We are not claiming Labor would not have won the election had it not been for the ACTU campaign. Had the ACTU relied on a Labor-led campaign against WorkChoices, and not independently campaigned in marginal seats, it is more than likely Labor’s appeal to working families and the ACTU’s media campaign would have produced a broadly similar result. What we do claim, on the basis of this modelling, is that seats targeted by the ACTU produced significantly larger swings, and their campaign appears to have added to Labor’s margin of victory.
I don't imagine this will stop the punditocracy from putting the whole thing down to Howard-fatigue or some other such substanceless notion that feeds into their unshakeable belief that voters are idiots swayed by trivialities, but there it is.

I found the authors' concluding paragraphs interesting:
In America, politics in recent years have been shaped by greater mobilisation of the union vote for the Democrats under a reformist AFL-CIO leadership that won office in 1996 (and their new rivals in the ‘Change to Win’ coalition). Union mobilisation of the vote is an offshoot of political unionism that has tried to respond to the declining capacity of industrial unionism (because of low union density and limited union impact on wages) and to the recognition that genuine political allies and legal change are increasingly necessary for organised labour’s revival. As Margaret Levi (2003) has made clear, the union movement depends not only on a strong shopfloor presence but on a favourable legal and political environment as well. Better laws are critical to the labour movement’s long-term hopes, both in the United States and in post-WorkChoices Australia...

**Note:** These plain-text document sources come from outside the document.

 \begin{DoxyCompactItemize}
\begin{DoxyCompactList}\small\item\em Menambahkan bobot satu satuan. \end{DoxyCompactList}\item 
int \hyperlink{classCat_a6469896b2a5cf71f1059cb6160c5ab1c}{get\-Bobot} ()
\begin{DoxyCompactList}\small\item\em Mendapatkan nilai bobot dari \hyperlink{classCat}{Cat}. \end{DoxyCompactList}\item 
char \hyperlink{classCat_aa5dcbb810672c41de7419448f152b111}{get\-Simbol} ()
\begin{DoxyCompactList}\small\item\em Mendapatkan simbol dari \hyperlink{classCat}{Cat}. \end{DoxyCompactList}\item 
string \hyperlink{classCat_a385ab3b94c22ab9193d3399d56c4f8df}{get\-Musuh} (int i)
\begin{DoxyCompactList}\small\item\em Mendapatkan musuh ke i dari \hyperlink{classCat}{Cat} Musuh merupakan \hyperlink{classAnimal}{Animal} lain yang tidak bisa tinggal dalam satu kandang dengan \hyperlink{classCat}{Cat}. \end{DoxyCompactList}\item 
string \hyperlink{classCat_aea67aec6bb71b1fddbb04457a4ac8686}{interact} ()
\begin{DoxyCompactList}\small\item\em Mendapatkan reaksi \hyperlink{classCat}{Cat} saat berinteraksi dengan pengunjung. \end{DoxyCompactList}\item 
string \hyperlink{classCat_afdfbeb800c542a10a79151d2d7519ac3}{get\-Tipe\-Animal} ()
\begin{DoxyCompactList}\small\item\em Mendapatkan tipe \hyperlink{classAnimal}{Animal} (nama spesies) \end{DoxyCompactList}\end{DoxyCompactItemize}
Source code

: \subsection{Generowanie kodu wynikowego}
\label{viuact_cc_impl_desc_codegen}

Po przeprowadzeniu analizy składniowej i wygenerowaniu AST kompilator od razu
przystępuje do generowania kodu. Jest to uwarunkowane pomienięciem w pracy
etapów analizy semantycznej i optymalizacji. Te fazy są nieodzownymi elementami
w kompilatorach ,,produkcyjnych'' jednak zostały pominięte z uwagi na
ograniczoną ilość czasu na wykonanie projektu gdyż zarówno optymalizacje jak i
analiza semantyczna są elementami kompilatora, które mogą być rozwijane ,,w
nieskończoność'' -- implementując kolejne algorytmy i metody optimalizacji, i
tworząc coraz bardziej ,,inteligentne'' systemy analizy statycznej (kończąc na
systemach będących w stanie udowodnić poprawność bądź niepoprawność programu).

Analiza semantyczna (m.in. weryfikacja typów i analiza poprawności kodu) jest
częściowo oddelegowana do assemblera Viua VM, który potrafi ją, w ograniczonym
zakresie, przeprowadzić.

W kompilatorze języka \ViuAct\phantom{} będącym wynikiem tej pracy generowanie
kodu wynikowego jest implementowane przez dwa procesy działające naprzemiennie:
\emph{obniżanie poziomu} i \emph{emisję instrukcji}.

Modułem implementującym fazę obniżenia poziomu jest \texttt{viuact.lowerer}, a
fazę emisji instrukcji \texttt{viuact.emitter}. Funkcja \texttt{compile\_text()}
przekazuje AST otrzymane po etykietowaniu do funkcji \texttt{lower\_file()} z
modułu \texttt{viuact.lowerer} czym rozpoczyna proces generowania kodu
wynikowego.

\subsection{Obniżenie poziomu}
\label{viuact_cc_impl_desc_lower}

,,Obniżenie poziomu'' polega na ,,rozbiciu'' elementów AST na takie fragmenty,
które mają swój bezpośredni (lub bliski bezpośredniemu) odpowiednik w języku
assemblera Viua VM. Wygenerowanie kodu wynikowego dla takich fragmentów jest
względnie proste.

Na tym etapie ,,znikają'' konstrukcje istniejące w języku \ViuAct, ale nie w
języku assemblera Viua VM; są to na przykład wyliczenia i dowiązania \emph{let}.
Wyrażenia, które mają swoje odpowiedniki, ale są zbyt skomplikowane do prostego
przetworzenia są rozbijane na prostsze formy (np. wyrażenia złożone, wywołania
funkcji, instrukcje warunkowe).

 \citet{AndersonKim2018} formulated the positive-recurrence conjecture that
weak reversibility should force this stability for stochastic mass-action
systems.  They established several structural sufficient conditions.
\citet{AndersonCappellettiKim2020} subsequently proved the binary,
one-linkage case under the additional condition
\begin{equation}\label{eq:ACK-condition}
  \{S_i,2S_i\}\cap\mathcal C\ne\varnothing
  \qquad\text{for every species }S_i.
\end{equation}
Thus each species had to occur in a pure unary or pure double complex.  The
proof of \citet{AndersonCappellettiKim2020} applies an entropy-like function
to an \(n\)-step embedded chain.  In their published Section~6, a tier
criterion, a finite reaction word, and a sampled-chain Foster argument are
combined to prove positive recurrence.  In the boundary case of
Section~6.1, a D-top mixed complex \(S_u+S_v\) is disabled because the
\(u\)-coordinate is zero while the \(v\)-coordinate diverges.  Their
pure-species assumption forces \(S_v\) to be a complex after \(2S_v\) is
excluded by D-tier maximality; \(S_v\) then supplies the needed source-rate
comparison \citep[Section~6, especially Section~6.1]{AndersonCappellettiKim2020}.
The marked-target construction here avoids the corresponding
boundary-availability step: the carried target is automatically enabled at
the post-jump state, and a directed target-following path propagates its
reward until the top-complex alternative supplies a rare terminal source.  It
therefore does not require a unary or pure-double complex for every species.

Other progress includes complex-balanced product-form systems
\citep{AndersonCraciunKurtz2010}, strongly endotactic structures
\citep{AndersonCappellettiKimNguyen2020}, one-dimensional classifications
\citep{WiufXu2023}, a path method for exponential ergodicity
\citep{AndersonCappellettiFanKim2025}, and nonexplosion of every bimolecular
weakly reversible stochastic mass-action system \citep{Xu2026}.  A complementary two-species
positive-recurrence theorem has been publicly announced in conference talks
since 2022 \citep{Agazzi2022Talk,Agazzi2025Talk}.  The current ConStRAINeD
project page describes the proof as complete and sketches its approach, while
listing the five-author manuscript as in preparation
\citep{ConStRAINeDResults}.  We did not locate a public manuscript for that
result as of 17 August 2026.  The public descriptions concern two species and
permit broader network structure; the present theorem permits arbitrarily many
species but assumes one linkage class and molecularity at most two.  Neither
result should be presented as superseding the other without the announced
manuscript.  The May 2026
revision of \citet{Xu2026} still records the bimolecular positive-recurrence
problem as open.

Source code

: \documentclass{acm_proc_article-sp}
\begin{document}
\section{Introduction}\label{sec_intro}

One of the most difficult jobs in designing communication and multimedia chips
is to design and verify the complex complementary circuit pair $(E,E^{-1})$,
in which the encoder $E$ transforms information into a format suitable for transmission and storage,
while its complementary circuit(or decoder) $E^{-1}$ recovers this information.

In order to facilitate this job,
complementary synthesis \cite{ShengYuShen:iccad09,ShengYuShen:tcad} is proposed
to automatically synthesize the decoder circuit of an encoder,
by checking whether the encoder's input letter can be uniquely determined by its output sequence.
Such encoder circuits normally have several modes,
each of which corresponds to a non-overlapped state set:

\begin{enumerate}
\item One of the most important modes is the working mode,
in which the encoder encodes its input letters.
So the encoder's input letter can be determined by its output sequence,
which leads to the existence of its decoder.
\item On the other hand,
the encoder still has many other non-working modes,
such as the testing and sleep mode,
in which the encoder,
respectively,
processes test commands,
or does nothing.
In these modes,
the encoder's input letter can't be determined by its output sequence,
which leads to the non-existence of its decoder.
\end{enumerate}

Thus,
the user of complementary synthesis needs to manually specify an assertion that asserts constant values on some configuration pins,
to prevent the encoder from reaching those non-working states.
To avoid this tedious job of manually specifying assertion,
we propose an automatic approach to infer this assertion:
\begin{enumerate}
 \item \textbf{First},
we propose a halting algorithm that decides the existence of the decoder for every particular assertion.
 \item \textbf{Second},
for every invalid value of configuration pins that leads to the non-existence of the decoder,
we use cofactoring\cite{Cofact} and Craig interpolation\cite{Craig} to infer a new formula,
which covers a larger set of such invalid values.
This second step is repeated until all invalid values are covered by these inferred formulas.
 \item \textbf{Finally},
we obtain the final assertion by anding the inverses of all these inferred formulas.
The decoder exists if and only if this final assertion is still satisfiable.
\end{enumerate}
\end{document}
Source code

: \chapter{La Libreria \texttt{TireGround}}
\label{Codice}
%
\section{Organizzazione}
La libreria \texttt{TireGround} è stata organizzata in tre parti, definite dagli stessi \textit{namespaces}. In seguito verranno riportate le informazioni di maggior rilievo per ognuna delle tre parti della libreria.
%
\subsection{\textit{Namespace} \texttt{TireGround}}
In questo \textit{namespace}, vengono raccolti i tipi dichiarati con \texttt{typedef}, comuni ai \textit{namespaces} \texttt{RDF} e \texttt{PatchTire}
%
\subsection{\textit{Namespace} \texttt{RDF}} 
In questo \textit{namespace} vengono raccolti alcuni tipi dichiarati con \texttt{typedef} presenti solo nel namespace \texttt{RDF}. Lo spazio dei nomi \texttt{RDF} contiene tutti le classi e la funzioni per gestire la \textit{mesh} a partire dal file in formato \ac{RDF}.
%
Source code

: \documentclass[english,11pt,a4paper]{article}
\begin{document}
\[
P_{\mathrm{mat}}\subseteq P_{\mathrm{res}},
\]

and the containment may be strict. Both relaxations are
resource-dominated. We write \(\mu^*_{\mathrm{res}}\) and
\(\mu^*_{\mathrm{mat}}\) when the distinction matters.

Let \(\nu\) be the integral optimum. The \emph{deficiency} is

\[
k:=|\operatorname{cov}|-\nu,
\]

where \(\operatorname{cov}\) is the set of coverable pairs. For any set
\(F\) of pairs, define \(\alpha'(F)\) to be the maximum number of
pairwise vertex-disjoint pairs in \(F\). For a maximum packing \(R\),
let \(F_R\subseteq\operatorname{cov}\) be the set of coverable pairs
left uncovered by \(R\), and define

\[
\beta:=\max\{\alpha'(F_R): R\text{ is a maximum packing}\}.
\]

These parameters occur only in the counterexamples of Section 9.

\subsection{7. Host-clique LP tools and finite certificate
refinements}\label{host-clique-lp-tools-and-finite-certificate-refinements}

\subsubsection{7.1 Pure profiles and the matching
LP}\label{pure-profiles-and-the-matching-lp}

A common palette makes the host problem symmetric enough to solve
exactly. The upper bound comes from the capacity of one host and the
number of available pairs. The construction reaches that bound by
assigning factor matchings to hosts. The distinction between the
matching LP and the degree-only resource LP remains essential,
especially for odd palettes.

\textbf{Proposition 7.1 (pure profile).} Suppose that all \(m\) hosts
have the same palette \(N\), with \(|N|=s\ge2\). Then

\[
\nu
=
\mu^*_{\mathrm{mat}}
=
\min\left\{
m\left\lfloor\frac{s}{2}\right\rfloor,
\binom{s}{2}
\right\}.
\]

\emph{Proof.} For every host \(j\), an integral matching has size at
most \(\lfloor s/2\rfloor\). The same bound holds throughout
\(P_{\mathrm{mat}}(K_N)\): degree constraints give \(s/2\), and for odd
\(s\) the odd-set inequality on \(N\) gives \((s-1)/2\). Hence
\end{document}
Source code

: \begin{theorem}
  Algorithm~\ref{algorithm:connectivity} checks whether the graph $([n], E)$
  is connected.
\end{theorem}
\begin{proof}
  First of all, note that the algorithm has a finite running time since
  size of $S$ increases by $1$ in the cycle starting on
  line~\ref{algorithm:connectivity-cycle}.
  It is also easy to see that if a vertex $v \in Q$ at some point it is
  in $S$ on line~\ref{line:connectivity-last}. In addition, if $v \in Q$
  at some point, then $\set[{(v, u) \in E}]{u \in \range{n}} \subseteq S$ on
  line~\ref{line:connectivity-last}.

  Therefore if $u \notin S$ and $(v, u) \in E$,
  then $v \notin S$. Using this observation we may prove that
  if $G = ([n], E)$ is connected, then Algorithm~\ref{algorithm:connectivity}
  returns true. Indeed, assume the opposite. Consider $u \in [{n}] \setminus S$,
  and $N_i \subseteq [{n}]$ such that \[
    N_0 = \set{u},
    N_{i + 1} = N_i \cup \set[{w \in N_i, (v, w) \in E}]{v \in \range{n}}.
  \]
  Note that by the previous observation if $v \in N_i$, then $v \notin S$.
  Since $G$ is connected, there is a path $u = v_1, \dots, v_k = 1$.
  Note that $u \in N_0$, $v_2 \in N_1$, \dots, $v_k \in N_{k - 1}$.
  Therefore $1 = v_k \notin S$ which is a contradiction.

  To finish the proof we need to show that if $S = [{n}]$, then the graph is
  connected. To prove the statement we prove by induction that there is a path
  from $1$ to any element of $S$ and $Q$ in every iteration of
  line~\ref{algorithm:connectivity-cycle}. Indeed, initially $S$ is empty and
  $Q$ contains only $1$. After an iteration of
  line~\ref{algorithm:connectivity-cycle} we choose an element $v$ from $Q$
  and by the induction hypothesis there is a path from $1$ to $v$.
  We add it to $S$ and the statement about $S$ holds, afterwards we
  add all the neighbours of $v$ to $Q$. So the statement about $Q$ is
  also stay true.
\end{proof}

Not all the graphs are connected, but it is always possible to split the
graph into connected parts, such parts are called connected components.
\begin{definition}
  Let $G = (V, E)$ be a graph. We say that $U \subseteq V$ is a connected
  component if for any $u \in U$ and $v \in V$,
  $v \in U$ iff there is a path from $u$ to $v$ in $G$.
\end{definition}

Australia’s compulsory voting system means there is relatively little research on mobilisation campaigns. Moreover, if voters are obliged to vote, there is little need to develop vast grass roots networks to mobilise them. Yet the YRAW campaign appears to be an example of the success of such a strategy. The decline in union density means, almost automatically, a weakening in political influence—both in a diminished voter bloc and perceptions of weakness that embolden opposition. Like the American labour movement, the ACTU has offset its declining natural constituency by more strongly mobilising its remaining membership, renewing it in the process. And so the tactics the ACTU employed during the 2007 election were much closer to those of a grass roots mobilisation than to the simple increase in resources, or targeted promises, that accompany other marginal seat campaigns. This is important both in highlighting the continuing power and importance of the union movement in Australia, and in opening up the possibility of the broader significance of electoral mobilisation by social movements. Perhaps the era of activist electoral politics is not yet dead, but waiting to be remobilised.
Given the historical role the rise of unions in the industrial sphere played in the development of modern democracy, with the extension of the franchise and the creation of parties representing the working majority, it's odd to think that the greater involvement in the political sphere currently necessitated by declined influence in the workplace itself might now serve to revitalise the unions in the industrial arena.

March 03, 2008

Parsing

In other news:
Tom Gross, a media affairs columnist for the National Review Online, said there was a major difference between a shoah and the Shoah.
In which case one hopes Matan Vilnai didn't make his remark in Hebrew given it has no capital letters.

March 02, 2008

Too Many Books

Fun With Google Docs Beta

In my defence, a few of these are home-made chap-books of internet printouts. Don't ask me how many of them I haven't read yet or I'll start to whimper.

I shall now toy with the idea of sharing my third-rate CD collection with the world.